At this point, we've spotted thousands of planets orbiting other stars. But we still don't have a good picture of whether exosolar systems are similar to our own Solar System. Things like asteroids and comets are far too small to resolve given our current technologies. But there is a chance we could detect the presence of a major feature of our Solar System elsewhere: exomoons. There are ways we could currently detect them, but orbital dynamics makes doing so fairly unlikely.

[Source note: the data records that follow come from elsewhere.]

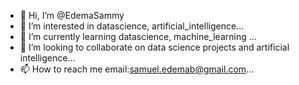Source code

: - 👋 Hi, I’m @EdemaSammy
- 👀 I’m interested in datascience, artificial_intelligence...
- 🌱 I’m currently learning datascience, machine_learning ...
- 💞️ I’m looking to collaborate on data science projects and artificial intelligence...
- 📫 How to reach me email:samuel.edemab@gmail.com...

<!---
EdemaSammy/EdemaSammy is a ✨ special ✨ repository because its `README.md` (this file) appears on your GitHub profile.
You can click the Preview link to take a look at your changes.
--->
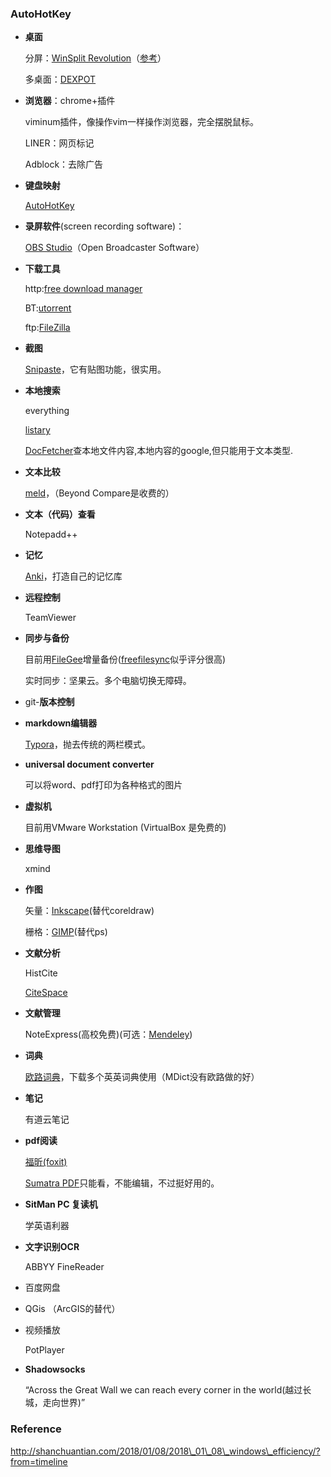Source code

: ### AutoHotKey







* **桌面**

  分屏：[WinSplit Revolution](http://www.softpedia.com/get/System/System-Miscellaneous/WinSplit-Revolution.shtml)（[参考](https://www.online-tech-tips.com/free-software-downloads/split-or-divide-your-desktop-screen-into-multiple-parts/)）

  多桌面：[DEXPOT](http://dexpot.de/)

* **浏览器**：chrome+插件

  viminum插件，像操作vim一样操作浏览器，完全摆脱鼠标。

  LINER：网页标记

  Adblock：去除广告

* **键盘映射**

  [AutoHotKey](https://autohotkey.com/)

* **录屏软件**\(screen recording software\)：

  [OBS Studio](https://obsproject.com/)（Open Broadcaster Software）

* **下载工具**

  http:[free download manager](https://www.freedownloadmanager.org/)

  BT:[utorrent](http://www.utorrent.com/)

  ftp:[FileZilla](https://filezilla-project.org/)

* **截图**

  [Snipaste](https://zh.snipaste.com/)，它有贴图功能，很实用。

* **本地搜索**

  everything

  [listary](http://www.listary.com/)

  [DocFetcher](http://docfetcher.sourceforge.net/en/index.html)查本地文件内容,本地内容的google,但只能用于文本类型.

* ​**文本比较**

  [meld](http://meldmerge.org/)，（Beyond Compare是收费的）

* **文本（代码）查看**

  Notepadd++

* **记忆**

  [Anki](https://apps.ankiweb.net/)，打造自己的记忆库

* **远程控制**

  TeamViewer

* **同步与备份**

  目前用[FileGee](http://cn.filegee.com/)增量备份\([freefilesync](https://www.freefilesync.org/)似乎评分很高\)

  实时同步：坚果云。多个电脑切换无障碍。

* git-**版本控制**

* **markdown编辑器**

  [Typora](https://typora.io/)，抛去传统的两栏模式。

* **universal document converter**

  可以将word、pdf打印为各种格式的图片

* **虚拟机**

  目前用VMware Workstation \(VirtualBox 是免费的\)

* **思维导图**

  xmind

* **作图**

  矢量：[Inkscape](https://inkscape.org/zh/)\(替代coreldraw\)

  栅格：[GIMP](https://www.gimp.org/)\(替代ps\)

* **文献分析**

  HistCite

  [CiteSpace](http://cluster.cis.drexel.edu/~cchen/citespace/)

* **文献管理**

  NoteExpress\(高校免费\)\(可选：[Mendeley](https://www.mendeley.com/)\)

* **词典**

  [欧路词典](https://www.eudic.net/v4/en/app/eudic)，下载多个英英词典使用（MDict没有欧路做的好）

* **笔记**

  有道云笔记

* **pdf阅读**

  [福昕\(foxit\)](https://www.foxitsoftware.cn/downloads/)

  [Sumatra PDF](https://www.sumatrapdfreader.org/free-pdf-reader.html)只能看，不能编辑，不过挺好用的。

* **SitMan PC 复读机**

  学英语利器

* **文字识别OCR**

  ABBYY FineReader

* 百度网盘

* QGis （ArcGIS的替代）

* 视频播放

  PotPlayer

* **Shadowsocks**

  “Across the Great Wall we can reach every corner in the world\(越过长城，走向世界\)”



### Reference

http://shanchuantian.com/2018/01/08/2018\_01\_08\_windows\_efficiency/?from=timeline

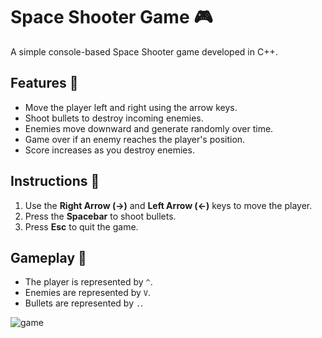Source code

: # Space Shooter Game 🎮

A simple console-based Space Shooter game developed in C++.

## Features 🚀

- Move the player left and right using the arrow keys.
- Shoot bullets to destroy incoming enemies.
- Enemies move downward and generate randomly over time.
- Game over if an enemy reaches the player's position.
- Score increases as you destroy enemies.

## Instructions 📝

1. Use the **Right Arrow (→)** and **Left Arrow (←)** keys to move the player.
2. Press the **Spacebar** to shoot bullets.
3. Press **Esc** to quit the game.

## Gameplay 🎯

- The player is represented by `^`.
- Enemies are represented by `V`.
- Bullets are represented by `.`.

![game](https://github.com/user-attachments/assets/66f6d46d-abc4-467e-89d9-1ae47b1e5866)
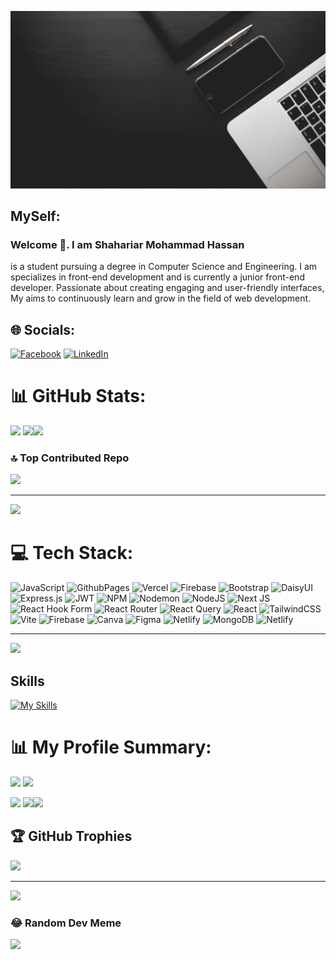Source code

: 
![The San Juan Mountains are beautiful!](https://raw.githubusercontent.com/shahariarshan/shahariarshan/main/Black%20Modern%20Vlogger%20YouTube%20Banner%20(1).gif "San Juan Mountains")


## MySelf:
### Welcome 👋. I am Shahariar Mohammad Hassan

 is a student pursuing a degree in Computer Science and Engineering. I am specializes in front-end development and is currently a junior front-end developer. Passionate about creating engaging and user-friendly interfaces, My aims to continuously learn and grow in the field of web development.

## 🌐 Socials:
[![Facebook](https://img.shields.io/badge/Facebook-%231877F2.svg?logo=Facebook&logoColor=white)](https://facebook.com/md.shahariar.311) [![LinkedIn](https://img.shields.io/badge/LinkedIn-%230077B5.svg?logo=linkedin&logoColor=white)](https://linkedin.com/in/in/shahariarmohammad)
# 📊 GitHub Stats:
![](https://github-readme-stats.vercel.app/api?username=shahariarshan&theme=dark&hide_border=false&include_all_commits=false&count_private=false)
![](https://github-readme-streak-stats.herokuapp.com/?user=shahariarshan&theme=dark&hide_border=false)![](https://github-readme-stats.vercel.app/api/top-langs/?username=shahariarshan&theme=dark&hide_border=false&include_all_commits=false&count_private=false&layout=compact)

### 🔝 Top Contributed Repo
![](https://github-contributor-stats.vercel.app/api?username=shahariarshan&limit=5&theme=monokai&combine_all_yearly_contributions=true)


---
[![](https://visitcount.itsvg.in/api?id=shahariarshan&icon=0&color=0)](https://visitcount.itsvg.in)

<!-- Proudly created with GPRM ( https://gprm.itsvg.in ) -->

# 💻 Tech Stack:
![JavaScript](https://img.shields.io/badge/javascript-%23323330.svg?style=for-the-badge&logo=javascript&logoColor=%23F7DF1E) ![GithubPages](https://img.shields.io/badge/github%20pages-121013?style=for-the-badge&logo=github&logoColor=white) ![Vercel](https://img.shields.io/badge/vercel-%23000000.svg?style=for-the-badge&logo=vercel&logoColor=white) ![Firebase](https://img.shields.io/badge/firebase-%23039BE5.svg?style=for-the-badge&logo=firebase) ![Bootstrap](https://img.shields.io/badge/bootstrap-%238511FA.svg?style=for-the-badge&logo=bootstrap&logoColor=white) ![DaisyUI](https://img.shields.io/badge/daisyui-5A0EF8?style=for-the-badge&logo=daisyui&logoColor=white) ![Express.js](https://img.shields.io/badge/express.js-%23404d59.svg?style=for-the-badge&logo=express&logoColor=%2361DAFB) ![JWT](https://img.shields.io/badge/JWT-black?style=for-the-badge&logo=JSON%20web%20tokens) ![NPM](https://img.shields.io/badge/NPM-%23CB3837.svg?style=for-the-badge&logo=npm&logoColor=white) ![Nodemon](https://img.shields.io/badge/NODEMON-%23323330.svg?style=for-the-badge&logo=nodemon&logoColor=%BBDEAD) ![NodeJS](https://img.shields.io/badge/node.js-6DA55F?style=for-the-badge&logo=node.js&logoColor=white) ![Next JS](https://img.shields.io/badge/Next-black?style=for-the-badge&logo=next.js&logoColor=white) ![React Hook Form](https://img.shields.io/badge/React%20Hook%20Form-%23EC5990.svg?style=for-the-badge&logo=reacthookform&logoColor=white) ![React Router](https://img.shields.io/badge/React_Router-CA4245?style=for-the-badge&logo=react-router&logoColor=white) ![React Query](https://img.shields.io/badge/-React%20Query-FF4154?style=for-the-badge&logo=react%20query&logoColor=white) ![React](https://img.shields.io/badge/react-%2320232a.svg?style=for-the-badge&logo=react&logoColor=%2361DAFB) ![TailwindCSS](https://img.shields.io/badge/tailwindcss-%2338B2AC.svg?style=for-the-badge&logo=tailwind-css&logoColor=white) ![Vite](https://img.shields.io/badge/vite-%23646CFF.svg?style=for-the-badge&logo=vite&logoColor=white) ![Firebase](https://img.shields.io/badge/Firebase-039BE5?style=for-the-badge&logo=Firebase&logoColor=white) ![Canva](https://img.shields.io/badge/Canva-%2300C4CC.svg?style=for-the-badge&logo=Canva&logoColor=white) ![Figma](https://img.shields.io/badge/figma-%23F24E1E.svg?style=for-the-badge&logo=figma&logoColor=white) ![Netlify](https://img.shields.io/badge/netlify-%23000000.svg?style=for-the-badge&logo=netlify&logoColor=#00C7B7) ![MongoDB](https://img.shields.io/badge/MongoDB-%234ea94b.svg?style=for-the-badge&logo=mongodb&logoColor=white) ![Netlify](https://img.shields.io/badge/netlify-%23000000.svg?style=for-the-badge&logo=netlify&logoColor=#00C7B7)

---
[![](https://visitcount.itsvg.in/api?id=shahariarshan&icon=0&color=0)](https://visitcount.itsvg.in)

<!-- Proudly created with GPRM ( https://gprm.itsvg.in ) -->
## Skills

[![My Skills](https://skillicons.dev/icons?i=html,tailwind,css,js,express,firebase,mongodb,react,github,netlify,vercel,visualstudio)](https://skillicons.dev)



# 📊 My Profile Summary:


![](http://github-profile-summary-cards.vercel.app/api/cards/repos-per-language?username=shahariarshan&theme=aura_dark)
![](http://github-profile-summary-cards.vercel.app/api/cards/most-commit-language?username=shahariarshan&theme=aura_dark)


![](http://github-profile-summary-cards.vercel.app/api/cards/stats?username=shahariarshan&theme=aura_dark)
![](http://github-profile-summary-cards.vercel.app/api/cards/productive-time?username=shahariarshan&theme=aura_dark&utcOffset=8)![](http://github-profile-summary-cards.vercel.app/api/cards/profile-details?username=shahariarshan&theme=aura_dark)

## 🏆 GitHub Trophies
![](https://github-profile-trophy.vercel.app/?username=shahariarshan&theme=discord&no-frame=true&no-bg=true&margin-w=4)

---
[![](https://visitcount.itsvg.in/api?id=shahariarshan&icon=0&color=0)](https://visitcount.itsvg.in)



### 😂 Random Dev Meme
<img src='https://randommeme-five.vercel.app/' style="height: 400px;"/>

But a group of researchers have suggested there may be an exomoon orbiting a planet discovered by the Kepler mission, and the researchers' data was compelling enough to get them time on the Hubble Space Telescope. But the additional data both makes the case for the moon better and worse (don't worry, we will explain that). And the model that fits the data best involves a Neptune-sized moon orbiting a super-Jupiter.
Timing is everything
There are two ways to potentially identify an exomoon. The first involves the amount of light blocked while the exoplanet orbits its host star. When the moon isn't eclipsing or being eclipsed by its planet, it should block a small bit of additional light during the transit. Look at enough transits, and there could be a regular pattern of additional light blocked. But this method relies on the moon being large enough to block a significant amount of light, which is something that's far from guaranteed.